+++ RECORDS FOR THIS EXERCISE +++
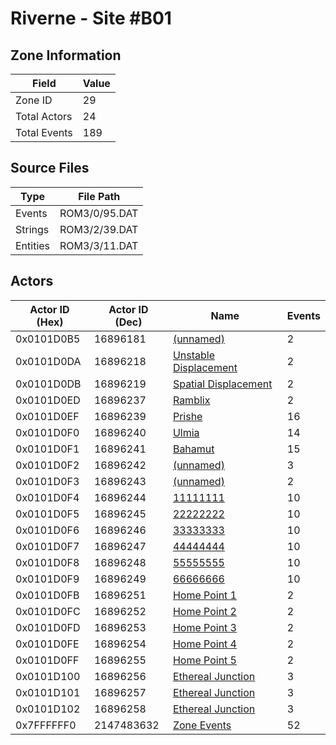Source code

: # Riverne - Site #B01

## Zone Information

| Field        |   Value |
|--------------|---------|
| Zone ID      |      29 |
| Total Actors |      24 |
| Total Events |     189 |

## Source Files

| Type     | File Path     |
|----------|---------------|
| Events   | ROM3/0/95.DAT |
| Strings  | ROM3/2/39.DAT |
| Entities | ROM3/3/11.DAT |

## Actors

| Actor ID (Hex)   |   Actor ID (Dec) | Name                                                               |   Events |
|------------------|------------------|--------------------------------------------------------------------|----------|
| 0x0101D0B5       |         16896181 | [(unnamed)](./16896181/)                                           |        2 |
| 0x0101D0DA       |         16896218 | [Unstable Displacement](./16896218%20-%20Unstable%20Displacement/) |        2 |
| 0x0101D0DB       |         16896219 | [Spatial Displacement](./16896219%20-%20Spatial%20Displacement/)   |        2 |
| 0x0101D0ED       |         16896237 | [Ramblix](./16896237%20-%20Ramblix/)                               |        2 |
| 0x0101D0EF       |         16896239 | [Prishe](./16896239%20-%20Prishe/)                                 |       16 |
| 0x0101D0F0       |         16896240 | [Ulmia](./16896240%20-%20Ulmia/)                                   |       14 |
| 0x0101D0F1       |         16896241 | [Bahamut](./16896241%20-%20Bahamut/)                               |       15 |
| 0x0101D0F2       |         16896242 | [(unnamed)](./16896242/)                                           |        3 |
| 0x0101D0F3       |         16896243 | [(unnamed)](./16896243/)                                           |        2 |
| 0x0101D0F4       |         16896244 | [11111111](./16896244%20-%2011111111/)                             |       10 |
| 0x0101D0F5       |         16896245 | [22222222](./16896245%20-%2022222222/)                             |       10 |
| 0x0101D0F6       |         16896246 | [33333333](./16896246%20-%2033333333/)                             |       10 |
| 0x0101D0F7       |         16896247 | [44444444](./16896247%20-%2044444444/)                             |       10 |
| 0x0101D0F8       |         16896248 | [55555555](./16896248%20-%2055555555/)                             |       10 |
| 0x0101D0F9       |         16896249 | [66666666](./16896249%20-%2066666666/)                             |       10 |
| 0x0101D0FB       |         16896251 | [Home Point 1](./16896251%20-%20Home%20Point%201/)                 |        2 |
| 0x0101D0FC       |         16896252 | [Home Point 2](./16896252%20-%20Home%20Point%202/)                 |        2 |
| 0x0101D0FD       |         16896253 | [Home Point 3](./16896253%20-%20Home%20Point%203/)                 |        2 |
| 0x0101D0FE       |         16896254 | [Home Point 4](./16896254%20-%20Home%20Point%204/)                 |        2 |
| 0x0101D0FF       |         16896255 | [Home Point 5](./16896255%20-%20Home%20Point%205/)                 |        2 |
| 0x0101D100       |         16896256 | [Ethereal Junction](./16896256%20-%20Ethereal%20Junction/)         |        3 |
| 0x0101D101       |         16896257 | [Ethereal Junction](./16896257%20-%20Ethereal%20Junction/)         |        3 |
| 0x0101D102       |         16896258 | [Ethereal Junction](./16896258%20-%20Ethereal%20Junction/)         |        3 |
| 0x7FFFFFF0       |       2147483632 | [Zone Events](./Zone%20Events/)                                    |       52 |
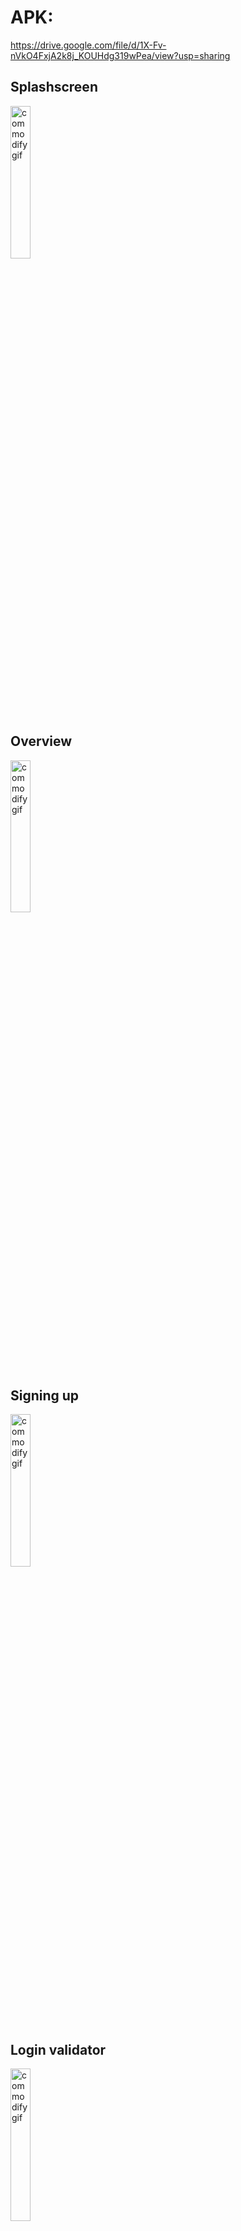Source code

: # APK:
https://drive.google.com/file/d/1X-Fv-nVkO4FxjA2k8j_KOUHdg319wPea/view?usp=sharing

## Splashscreen
<img src="https://user-images.githubusercontent.com/88223527/159213039-b364a948-d34b-4eea-8353-a3fd453adfcb.gif" alt="commodify gif" width="25%" height="25%">

## Overview
<img src="https://user-images.githubusercontent.com/88223527/159200797-ddd4ae03-159d-4033-977b-e3691f94e348.gif" alt="commodify gif" width="25%" height="25%">

## Signing up
<img src="https://user-images.githubusercontent.com/88223527/159157511-21fcd18e-bfd1-4aca-ad11-0be1cecc3c62.gif" alt="commodify gif" width="25%" height="25%">

## Login validator
<img src="https://user-images.githubusercontent.com/88223527/159198561-d831db23-d95a-490f-a467-29bf87c14c54.gif" alt="commodify gif" width="25%" height="25%">

## Signup validator
<img src="https://user-images.githubusercontent.com/88223527/159198579-53457938-d6c2-4634-816d-7f173299e3fe.gif" alt="commodify gif" width="25%" height="25%">
<img src="https://user-images.githubusercontent.com/88223527/159213307-542e277d-e20a-4a88-9659-50e9d2ca1eb3.gif" alt="commodify gif" width="25%" height="25%">



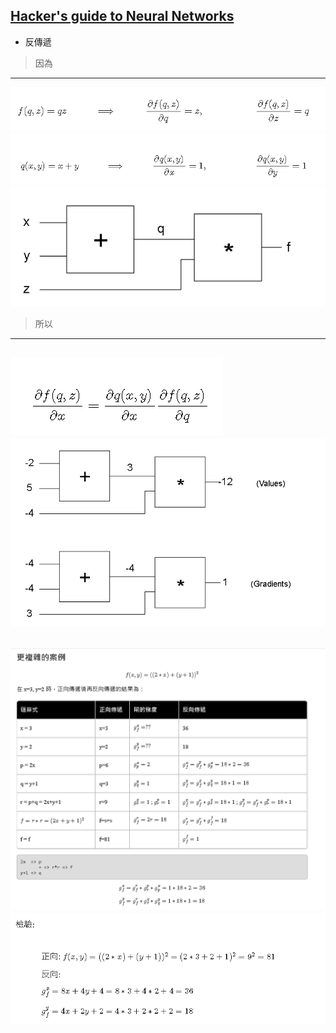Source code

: ## [Hacker's guide to Neural Networks](http://karpathy.github.io/neuralnets/)
* 反傳遞
>因為
---
![Pic](https://github.com/hung890202/ai110b/blob/master/note/%E5%9C%96%E7%89%87/1.png)
![Pic](https://github.com/hung890202/ai110b/blob/master/note/%E5%9C%96%E7%89%87/2.png)
![Pic](https://github.com/hung890202/ai110b/blob/master/note/%E5%9C%96%E7%89%87/3.png)
>所以
---
![Pic](https://github.com/hung890202/ai110b/blob/master/note/%E5%9C%96%E7%89%87/4.png)
![Pic](https://github.com/hung890202/ai110b/blob/master/note/%E5%9C%96%E7%89%87/5.png)
---
![Pic](https://github.com/hung890202/ai110b/blob/master/note/%E5%9C%96%E7%89%87/6.png)
![Pic](https://github.com/hung890202/ai110b/blob/master/note/%E5%9C%96%E7%89%87/7.png)
---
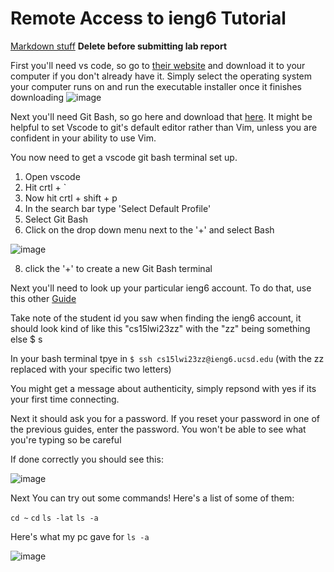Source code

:# Remote Access to ieng6 Tutorial

[Markdown stuff](https://commonmark.org/help/) **Delete before submitting lab report**

First you'll need vs code, so go to [their website](https://code.visualstudio.com/) and download it to your computer if you don't already have it.
Simply select the operating system your computer runs on and run the executable installer once it finishes downloading
![image](https://user-images.githubusercontent.com/70412955/212784858-258c66f8-ef24-4d65-bf5d-abc52d4b034b.png)

Next you'll need Git Bash, so go here and download that [here](https://gitforwindows.org/).
It might be helpful to set Vscode to git's default editor rather than Vim, unless you are confident in your ability to use Vim.

You now need to get a vscode git bash terminal set up.
1. Open vscode
2. Hit crtl + `
3. Now hit crtl + shift + p
4. In the search bar type 'Select Default Profile'
5. Select Git Bash
6. Click on the drop down menu next to the '+' and select Bash 

![image](https://user-images.githubusercontent.com/70412955/212785709-0701cc2b-3b0b-4838-9836-6591b876e590.png)

8. click the '+' to create a new Git Bash terminal

Next you'll need to look up your particular ieng6 account. To do that, use this other [Guide](https://docs.google.com/document/d/1hs7CyQeh-MdUfM9uv99i8tqfneos6Y8bDU0uhn1wqho/edit)

Take note of the student id you saw when finding the ieng6 account, it should look kind of like this "cs15lwi23zz" with the "zz" being something else $ s

In your bash terminal tpye in `$ ssh cs15lwi23zz@ieng6.ucsd.edu` (with the zz replaced with your specific two letters)

You might get a message about authenticity, simply repsond with yes if its your first time connecting. 

Next it should ask you for a password. If you reset your password in one of the previous guides, enter the password. You won't be able to see what you're typing so be careful

If done correctly you should see this:

![image](https://user-images.githubusercontent.com/70412955/212787053-a55318b3-b963-43ce-9eda-33d5a313864b.png)


Next You can try out some commands! Here's a list of some of them:

`cd ~`
`cd`
`ls -lat`
`ls -a`

Here's what my pc gave for `ls -a`

![image](https://user-images.githubusercontent.com/70412955/212787213-bf803cd6-e61d-4e1a-abb2-3d3c5eece157.png)
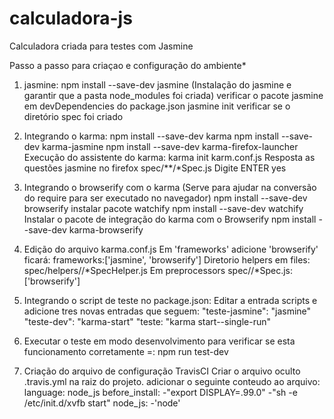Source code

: # calculadora-js
Calculadora criada para testes com Jasmine


Passo a passo para criaçao e configuração do ambiente*

1) jasmine: npm install --save-dev jasmine (Instalação do jasmine e garantir que a pasta node_modules foi criada) verificar o pacote jasmine em devDependencies do package.json jasmine init verificar se o diretório spec foi criado

2) Integrando o karma: npm install --save-dev karma npm install --save-dev karma-jasmine npm install --save-dev karma-firefox-launcher Execução do assistente do karma: karma init karm.conf.js Resposta as questões jasmine no firefox spec/**/*Spec.js Digite ENTER yes

3) Integrando o browserify com o karma (Serve para ajudar na conversão do require para ser executado no navegador) npm install --save-dev browserify instalar pacote watchify npm install --save-dev watchify Instalar o pacote de integração do karma com o Browserify npm install --save-dev karma-browserify

4) Edição do arquivo karma.conf.js Em 'frameworks' adicione 'browserify' ficará: frameworks:['jasmine', 'browserify'] Diretorio helpers em files: spec/helpers//*SpecHelper.js Em preprocessors spec//*Spec.js:['browserify']

5) Integrando o script de teste no package.json: Editar a entrada scripts e adicione tres novas entradas que seguem: "teste-jasmine": "jasmine" "teste-dev": "karma-start" "teste: "karma start--single-run"

6) Executar o teste em modo desenvolvimento para verificar se esta funcionamento corretamente =: npm run test-dev

7) Criação do arquivo de configuração TravisCI Criar o arquivo oculto .travis.yml na raiz do projeto. adicionar o seguinte conteudo ao arquivo: language: node_js before_install: -"export DISPLAY=.99.0" -"sh -e /etc/init.d/xvfb start" node_js: -'node'
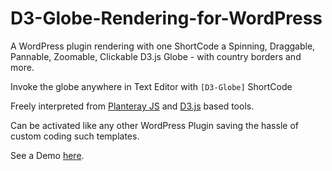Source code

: # D3-Globe-Rendering-for-WordPress
A WordPress plugin rendering with one ShortCode a Spinning, Draggable, Pannable, Zoomable, Clickable D3.js Globe - with country borders and more.

Invoke the globe anywhere in Text Editor with `[D3-Globe]` ShortCode

Freely interpreted from [Planteray JS](http://planetaryjs.com) and [D3.js](https://d3js.org) based tools.

Can be activated like any other WordPress Plugin saving the hassle of custom coding such templates.

See a Demo [here](https://www.tukutoi.com/globe-maps/).
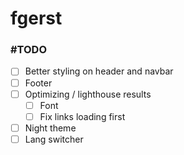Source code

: # fgerst

### #TODO
- [ ] Better styling on header and navbar
- [ ] Footer
- [ ] Optimizing / lighthouse results
  - [ ] Font
  - [ ] Fix links loading first
- [ ] Night theme
- [ ] Lang switcher
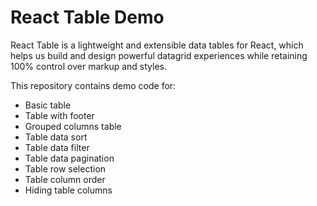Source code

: React Table Demo
================  

React Table is a lightweight and extensible data tables for React, which helps us build and design powerful datagrid experiences while retaining 100% control over markup and styles.  

This repository contains demo code for:  
* Basic table
* Table with footer
* Grouped columns table
* Table data sort
* Table data filter
* Table data pagination
* Table row selection
* Table column order
* Hiding table columns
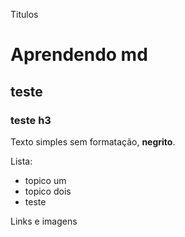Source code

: Titulos

# Aprendendo md

## teste

### teste h3

Texto simples sem formatação, **negrito**.

Lista:
- topico um
- topico dois
- teste

Links e imagens

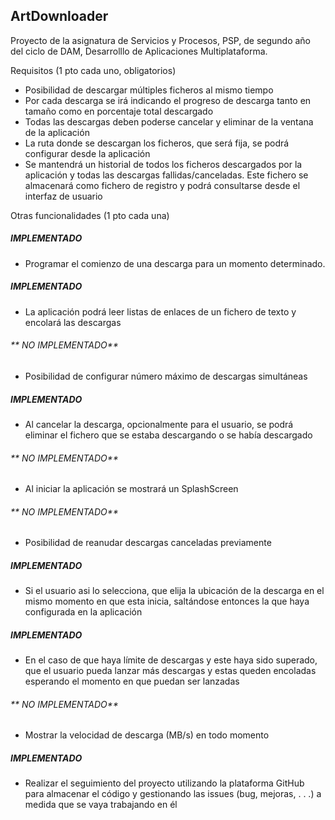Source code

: ## ArtDownloader

Proyecto de la asignatura de Servicios y Procesos, PSP, de segundo año del
ciclo de DAM, Desarrolllo de Aplicaciones Multiplataforma.

Requisitos (1 pto cada uno, obligatorios)
- Posibilidad de descargar múltiples ficheros al mismo tiempo
- Por cada descarga se irá indicando el progreso de descarga tanto en tamaño como en porcentaje total descargado
- Todas las descargas deben poderse cancelar y eliminar de la ventana de la aplicación
- La ruta donde se descargan los ficheros, que será fija, se podrá configurar desde la aplicación
- Se mantendrá un historial de todos los ficheros descargados por la aplicación y todas las descargas fallidas/canceladas. Este fichero se almacenará como fichero de registro y podrá consultarse desde el interfaz de usuario

Otras funcionalidades (1 pto cada una)
##### **IMPLEMENTADO**
- Programar el comienzo de una descarga para un momento determinado.

##### **IMPLEMENTADO**
- La aplicación podrá leer listas de enlaces de un fichero de texto y encolará las
descargas

###### ** NO IMPLEMENTADO**
- Posibilidad de configurar número máximo de descargas simultáneas

##### **IMPLEMENTADO**
- Al cancelar la descarga, opcionalmente para el usuario, se podrá eliminar el fichero
que se estaba descargando o se había descargado

###### ** NO IMPLEMENTADO**
- Al iniciar la aplicación se mostrará un SplashScreen

###### ** NO IMPLEMENTADO**
- Posibilidad de reanudar descargas canceladas previamente

##### **IMPLEMENTADO**
- Si el usuario asi lo selecciona, que elija la ubicación de la descarga en el mismo
momento en que esta inicia, saltándose entonces la que haya configurada en la
aplicación

##### **IMPLEMENTADO**
- En el caso de que haya límite de descargas y este haya sido superado, que el usuario
pueda lanzar más descargas y estas queden encoladas esperando el momento en que
puedan ser lanzadas

###### ** NO IMPLEMENTADO**
- Mostrar la velocidad de descarga (MB/s) en todo momento

##### **IMPLEMENTADO**
- Realizar el seguimiento del proyecto utilizando la plataforma GitHub
para almacenar el código y gestionando las issues (bug, mejoras, . . .) a medida que
se vaya trabajando en él
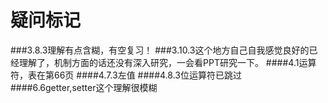 疑问标记
===================================================
###3.8.3理解有点含糊，有空复习！
###3.10.3这个地方自己自我感觉良好的已经理解了，机制方面的话还没有深入研究，一会看PPT研究一下。
####4.1运算符，表在第66页
####4.7.3左值
####4.8.3位运算符已跳过
####6.6getter,setter这个理解很模糊
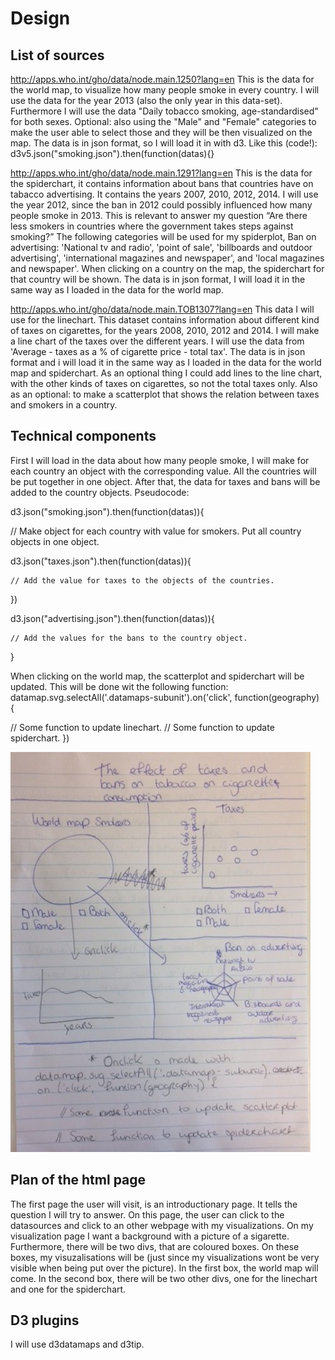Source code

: # Design

## List of sources
http://apps.who.int/gho/data/node.main.1250?lang=en
This is the data for the world map, to visualize how many people smoke in every
country. I will use the data for the year 2013 (also the only year in this data-set).
Furthermore I will use the data "Daily tobacco smoking, age-standardised" for both
sexes.
Optional: also using the "Male" and "Female" categories to make the user able
to select those and they will be then visualized on the map.
The data is in json format, so I will load it in with d3. Like this (code!):
d3v5.json("smoking.json").then(function(datas){}

http://apps.who.int/gho/data/node.main.1291?lang=en
This is the data for the spiderchart, it contains information about bans that countries
have on tabacco advertising. It contains the years 2007, 2010, 2012, 2014.
I will use the year 2012, since the ban in
2012 could possibly influenced how many people smoke in 2013. This is
relevant to answer my question “Are there less smokers in countries where the
government takes steps against smoking?”
The following categories will be used for my spiderplot, Ban on advertising:
'National tv and radio', 'point of sale', 'billboards and outdoor advertising',
'international magazines and newspaper', and 'local magazines and newspaper'.
When clicking on a country on the map, the spiderchart for that country will
be shown.
The data is in json format, I will load it in the same way as I loaded in the
data for the world map.

http://apps.who.int/gho/data/node.main.TOB1307?lang=en
This data I will use for the linechart. This dataset contains information about
different kind of taxes on cigarettes, for the years 2008, 2010, 2012 and 2014.
I will make a line chart of the taxes over the different years. I will use the data from
'Average - taxes as a % of cigarette price - total tax'. The data is in
json format and i will load it in the same way as I loaded in the data for the
world map and spiderchart.
As an optional thing I could add lines to the line chart, with the other kinds
of taxes on cigarettes, so not the total taxes only. Also as an optional:
to make a scatterplot that shows the relation between taxes and smokers in a
country.

## Technical components
First I will load in the data about how many people smoke, I will make for each
country an object with the corresponding value. All the countries will be
put together in one object. After that, the data for
taxes and bans will be added to the country objects.
Pseudocode:

d3.json("smoking.json").then(function(datas)){

  // Make object for each country with value for smokers. Put all country
  objects in one object.

  d3.json("taxes.json").then(function(datas)){

    // Add the value for taxes to the objects of the countries.
  })

  d3.json("advertising.json").then(function(datas)){

    // Add the values for the bans to the country object.
}

When clicking on the world map, the scatterplot and spiderchart will be updated.
This will be done wit the following function:
datamap.svg.selectAll('.datamaps-subunit').on('click', function(geography) {

  // Some function to update linechart.
  // Some function to update spiderchart.
})

![](IMG_5536.png)

## Plan of the html page
The first page the user will visit, is an introductionary page. It tells the
question I will try to answer. On this page, the user can click to the datasources
and click to an other webpage with my visualizations.
On my visualization page I want a background with a picture of a sigarette.
Furthermore, there will be two divs, that are coloured boxes. On these boxes, my
visuzalisations will be (just since my visualizations wont be very visible when
being put over the picture). In the first box, the world map will come.
In the second box, there will be two other divs, one for the linechart and
one for the spiderchart.

## D3 plugins
I will use d3datamaps and d3tip.
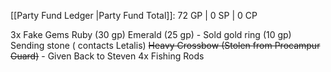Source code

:[[Party Fund Ledger |Party Fund Total]]:
72 GP | 0 SP | 0 CP 

3x Fake Gems
Ruby (30 gp)
Emerald (25 gp) - Sold
gold ring (10 gp)
Sending stone ( contacts Letalis)
~~Heavy Crossbow (Stolen from Procampur Guard)~~ - Given Back to Steven
4x Fishing Rods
+++
## [TASK PROMPT]
This exercise requires the lines of the entries containing the string "save".

## [RESPONSE BOX]
1) jasmine: npm install --save-dev jasmine (Instalação do jasmine e garantir que a pasta node_modules foi criada) verificar o pacote jasmine em devDependencies do package.json jasmine init verificar se o diretório spec foi criado
2) Integrando o karma: npm install --save-dev karma npm install --save-dev karma-jasmine npm install --save-dev karma-firefox-launcher Execução do assistente do karma: karma init karm.conf.js Resposta as questões jasmine no firefox spec/**/*Spec.js Digite ENTER yes
3) Integrando o browserify com o karma (Serve para ajudar na conversão do require para ser executado no navegador) npm install --save-dev browserify instalar pacote watchify npm install --save-dev watchify Instalar o pacote de integração do karma com o Browserify npm install --save-dev karma-browserify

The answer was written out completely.